SANTIAGO, Chile — Pope Francis flew in to Chile’s capital Monday night for a visit expected to be met with protests over sexual abuse by priests and confronted by many Chileans deeply skeptical about the Roman Catholic Church.

It’s the pope’s first visit to the Andean nation of 17 million people since taking the reins of the church in 2013. It comes at a time when many Chileans are furious over Francis’ 2015 decision to appoint a bishop close to the Rev. Fernando Karadima, who the Vatican found guilty in 2011 of abusing dozens of minors over decades.

The Rev. Juan Barros, bishop of the southern city of Osorno, has always denied he knew what Karadima was doing when he was the priest’s protege, a position that many Chileans have a hard time believing.

“It’s not just time for the pope to ask for forgiveness for the abuses but also to take action,” said Juan Carlos Cruz, a victim of Karadima.

Cruz said that if it wasn’t possible to jail bad bishops, “at the very least they can be removed from their positions.”

Over the next three days, Francis is scheduled to celebrate Mass in Santiago, the southern city of Temuco and the northern city of Iquique. On Thursday, the pope will go to Peru for a three-day visit.

Francis’ trip was aimed at highlighting the plight of immigrants and indigenous peoples and underscoring the need to preserve the Amazon rain forest. However, sexual abuse by priests has been front and center in the weeks before his arrival.

Hours before Francis landed, activists on issues related to sex abuse by priests called for sanctions against both abusers and anyone who helped cover up their actions.

About 200 people attended the first of several activities aimed at making the sex abuse scandal a central topic of Francis’ time in the country.

The majority of Chileans continue to declare themselves Roman Catholics, but the church has lost the influence and moral authority it once enjoyed thanks to the scandals, secularization and an out-of-touch clerical caste.

“I used to be a strong believer and churchgoer,” said Blanca Carvucho, a 57-year-old secretary in Santiago. “All the contradictions have pushed me away.”

To be sure, many eagerly awaited a chance to see the pope and celebrate their faith.

Moises Lopez, a 35-year-old musician, took a bus from northern Chile to Santiago in hopes of seeing the pontiff.
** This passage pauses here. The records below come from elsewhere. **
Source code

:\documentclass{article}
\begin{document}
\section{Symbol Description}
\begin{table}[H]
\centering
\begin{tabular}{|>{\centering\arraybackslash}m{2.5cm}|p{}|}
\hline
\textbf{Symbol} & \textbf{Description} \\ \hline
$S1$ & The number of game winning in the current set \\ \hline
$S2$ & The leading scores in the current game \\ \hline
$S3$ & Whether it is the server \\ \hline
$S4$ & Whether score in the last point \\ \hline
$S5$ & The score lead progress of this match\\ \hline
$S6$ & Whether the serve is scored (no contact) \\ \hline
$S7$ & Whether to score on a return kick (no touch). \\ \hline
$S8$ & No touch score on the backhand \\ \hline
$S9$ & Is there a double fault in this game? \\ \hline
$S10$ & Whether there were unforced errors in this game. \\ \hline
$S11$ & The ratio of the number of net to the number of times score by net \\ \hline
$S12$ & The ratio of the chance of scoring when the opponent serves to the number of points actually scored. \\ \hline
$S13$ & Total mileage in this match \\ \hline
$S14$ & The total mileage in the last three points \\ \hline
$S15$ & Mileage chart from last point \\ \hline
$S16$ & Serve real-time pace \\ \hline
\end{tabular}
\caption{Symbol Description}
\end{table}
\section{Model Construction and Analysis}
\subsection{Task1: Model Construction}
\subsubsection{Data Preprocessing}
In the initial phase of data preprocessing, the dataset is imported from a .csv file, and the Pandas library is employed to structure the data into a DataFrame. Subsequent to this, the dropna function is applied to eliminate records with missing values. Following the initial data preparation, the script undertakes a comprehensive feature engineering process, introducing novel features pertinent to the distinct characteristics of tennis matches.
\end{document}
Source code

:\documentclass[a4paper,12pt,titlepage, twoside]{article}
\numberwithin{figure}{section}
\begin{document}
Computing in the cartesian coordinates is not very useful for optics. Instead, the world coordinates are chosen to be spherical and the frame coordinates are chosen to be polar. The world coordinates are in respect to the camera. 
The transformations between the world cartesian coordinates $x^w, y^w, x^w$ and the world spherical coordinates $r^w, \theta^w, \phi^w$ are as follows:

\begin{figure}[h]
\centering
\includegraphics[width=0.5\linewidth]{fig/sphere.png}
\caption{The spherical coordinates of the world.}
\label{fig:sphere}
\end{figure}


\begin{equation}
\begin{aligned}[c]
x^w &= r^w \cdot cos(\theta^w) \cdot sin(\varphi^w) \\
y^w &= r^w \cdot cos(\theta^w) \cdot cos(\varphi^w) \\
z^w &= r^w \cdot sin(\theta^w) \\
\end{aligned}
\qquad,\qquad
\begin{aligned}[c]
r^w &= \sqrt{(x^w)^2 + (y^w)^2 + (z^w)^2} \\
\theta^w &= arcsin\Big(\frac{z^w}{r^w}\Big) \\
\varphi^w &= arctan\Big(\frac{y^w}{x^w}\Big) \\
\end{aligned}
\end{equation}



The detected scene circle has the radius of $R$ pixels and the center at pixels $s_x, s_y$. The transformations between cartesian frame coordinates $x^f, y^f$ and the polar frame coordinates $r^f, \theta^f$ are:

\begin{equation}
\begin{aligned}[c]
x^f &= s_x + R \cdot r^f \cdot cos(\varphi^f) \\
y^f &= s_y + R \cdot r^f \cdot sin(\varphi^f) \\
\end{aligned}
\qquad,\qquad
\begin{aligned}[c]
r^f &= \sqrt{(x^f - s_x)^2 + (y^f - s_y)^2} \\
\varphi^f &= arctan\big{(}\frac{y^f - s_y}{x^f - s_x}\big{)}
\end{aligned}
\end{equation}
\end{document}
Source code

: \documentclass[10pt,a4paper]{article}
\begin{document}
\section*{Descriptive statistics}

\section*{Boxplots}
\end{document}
“I consider myself a pilgrim,” Lopez said. “I could have stayed comfortably at home and watched the pope on television, but I prefer to make an effort to see him in person once in my life.”

The pope will try to inject new energy into the church during his visit, which gets underway in earnest Tuesday with a series of protocol visits for church and state.

He also plans sessions with migrants, members of Chile’s Mapuche indigenous group and victims of the 1973-1990 military dictatorship.